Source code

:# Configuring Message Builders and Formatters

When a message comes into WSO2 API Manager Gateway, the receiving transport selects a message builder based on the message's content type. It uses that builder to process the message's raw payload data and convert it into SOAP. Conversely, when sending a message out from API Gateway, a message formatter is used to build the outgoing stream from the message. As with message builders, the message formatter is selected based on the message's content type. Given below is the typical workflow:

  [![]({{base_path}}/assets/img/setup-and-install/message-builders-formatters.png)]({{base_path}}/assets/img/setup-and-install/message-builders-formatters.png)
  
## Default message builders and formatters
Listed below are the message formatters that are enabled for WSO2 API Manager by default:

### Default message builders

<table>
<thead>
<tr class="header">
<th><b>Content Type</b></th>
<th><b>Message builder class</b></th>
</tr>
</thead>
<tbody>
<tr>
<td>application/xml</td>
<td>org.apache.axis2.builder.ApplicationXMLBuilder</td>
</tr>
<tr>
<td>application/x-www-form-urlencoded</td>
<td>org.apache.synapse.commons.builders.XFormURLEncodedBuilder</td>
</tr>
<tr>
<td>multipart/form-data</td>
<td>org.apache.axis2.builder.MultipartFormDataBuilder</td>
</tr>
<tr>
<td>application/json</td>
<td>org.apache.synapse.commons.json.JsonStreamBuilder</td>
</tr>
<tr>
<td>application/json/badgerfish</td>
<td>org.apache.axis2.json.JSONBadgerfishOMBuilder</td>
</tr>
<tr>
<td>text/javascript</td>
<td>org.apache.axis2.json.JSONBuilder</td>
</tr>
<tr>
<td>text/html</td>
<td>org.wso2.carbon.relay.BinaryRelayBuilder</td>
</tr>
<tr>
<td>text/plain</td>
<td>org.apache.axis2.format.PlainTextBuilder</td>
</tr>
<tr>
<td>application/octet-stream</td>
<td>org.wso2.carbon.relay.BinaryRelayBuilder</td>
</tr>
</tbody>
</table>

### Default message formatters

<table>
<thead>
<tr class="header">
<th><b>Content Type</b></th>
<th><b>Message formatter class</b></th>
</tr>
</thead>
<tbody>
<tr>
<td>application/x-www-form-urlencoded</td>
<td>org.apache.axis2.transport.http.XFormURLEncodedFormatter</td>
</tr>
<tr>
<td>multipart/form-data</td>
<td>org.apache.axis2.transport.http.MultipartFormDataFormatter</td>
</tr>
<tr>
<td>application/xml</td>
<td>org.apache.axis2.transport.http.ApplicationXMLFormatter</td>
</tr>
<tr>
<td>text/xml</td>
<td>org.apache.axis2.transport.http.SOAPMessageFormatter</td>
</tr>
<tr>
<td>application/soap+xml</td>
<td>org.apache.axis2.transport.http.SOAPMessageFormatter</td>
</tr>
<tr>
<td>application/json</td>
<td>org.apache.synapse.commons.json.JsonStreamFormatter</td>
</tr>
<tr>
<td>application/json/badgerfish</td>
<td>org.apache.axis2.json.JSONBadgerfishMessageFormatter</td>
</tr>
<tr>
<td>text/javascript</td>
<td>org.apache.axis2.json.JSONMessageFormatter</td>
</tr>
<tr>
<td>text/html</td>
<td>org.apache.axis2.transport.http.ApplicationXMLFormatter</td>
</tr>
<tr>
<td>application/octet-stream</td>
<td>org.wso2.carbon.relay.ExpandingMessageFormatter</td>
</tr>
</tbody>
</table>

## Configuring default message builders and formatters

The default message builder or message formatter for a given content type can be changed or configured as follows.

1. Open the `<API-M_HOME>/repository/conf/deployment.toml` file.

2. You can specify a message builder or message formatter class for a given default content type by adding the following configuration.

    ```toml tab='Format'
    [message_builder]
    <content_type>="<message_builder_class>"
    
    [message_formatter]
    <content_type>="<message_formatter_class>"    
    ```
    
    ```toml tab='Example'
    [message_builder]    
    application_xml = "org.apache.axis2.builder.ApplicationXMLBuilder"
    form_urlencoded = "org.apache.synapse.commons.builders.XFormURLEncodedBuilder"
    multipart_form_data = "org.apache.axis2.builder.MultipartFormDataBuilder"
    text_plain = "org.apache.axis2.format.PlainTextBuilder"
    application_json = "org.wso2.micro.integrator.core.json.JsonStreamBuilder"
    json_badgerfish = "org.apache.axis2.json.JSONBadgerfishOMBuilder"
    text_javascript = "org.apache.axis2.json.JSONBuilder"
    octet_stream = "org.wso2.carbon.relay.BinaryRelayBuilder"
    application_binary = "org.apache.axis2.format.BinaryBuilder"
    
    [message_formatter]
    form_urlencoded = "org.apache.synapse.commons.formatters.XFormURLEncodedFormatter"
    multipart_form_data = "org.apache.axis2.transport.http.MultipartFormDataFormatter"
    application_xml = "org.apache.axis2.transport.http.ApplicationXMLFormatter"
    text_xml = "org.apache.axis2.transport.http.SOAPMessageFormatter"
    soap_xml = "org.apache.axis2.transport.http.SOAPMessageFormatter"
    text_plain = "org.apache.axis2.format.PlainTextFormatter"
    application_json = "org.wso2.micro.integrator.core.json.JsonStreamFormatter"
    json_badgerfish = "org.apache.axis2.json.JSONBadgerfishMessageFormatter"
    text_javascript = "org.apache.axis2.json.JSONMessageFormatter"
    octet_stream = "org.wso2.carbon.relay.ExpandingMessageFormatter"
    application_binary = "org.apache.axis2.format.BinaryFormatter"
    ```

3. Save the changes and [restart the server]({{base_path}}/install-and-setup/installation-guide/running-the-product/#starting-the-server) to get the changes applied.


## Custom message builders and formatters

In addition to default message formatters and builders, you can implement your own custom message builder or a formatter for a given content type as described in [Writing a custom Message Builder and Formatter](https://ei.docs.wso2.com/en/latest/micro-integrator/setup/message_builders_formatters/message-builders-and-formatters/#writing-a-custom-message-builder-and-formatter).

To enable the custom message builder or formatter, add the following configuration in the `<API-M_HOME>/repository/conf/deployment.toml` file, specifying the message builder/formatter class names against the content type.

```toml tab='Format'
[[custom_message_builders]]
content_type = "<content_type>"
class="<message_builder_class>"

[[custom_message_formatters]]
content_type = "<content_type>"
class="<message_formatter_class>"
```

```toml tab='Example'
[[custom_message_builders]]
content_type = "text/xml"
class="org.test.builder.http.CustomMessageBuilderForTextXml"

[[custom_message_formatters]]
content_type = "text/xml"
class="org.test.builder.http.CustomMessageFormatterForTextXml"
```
==================================================
## Exercise:
The task calls for all lines in the entries that hold "JsonStreamBuilder".

## Expected output:
<td>org.apache.synapse.commons.json.JsonStreamBuilder</td>
    application_json = "org.wso2.micro.integrator.core.json.JsonStreamBuilder"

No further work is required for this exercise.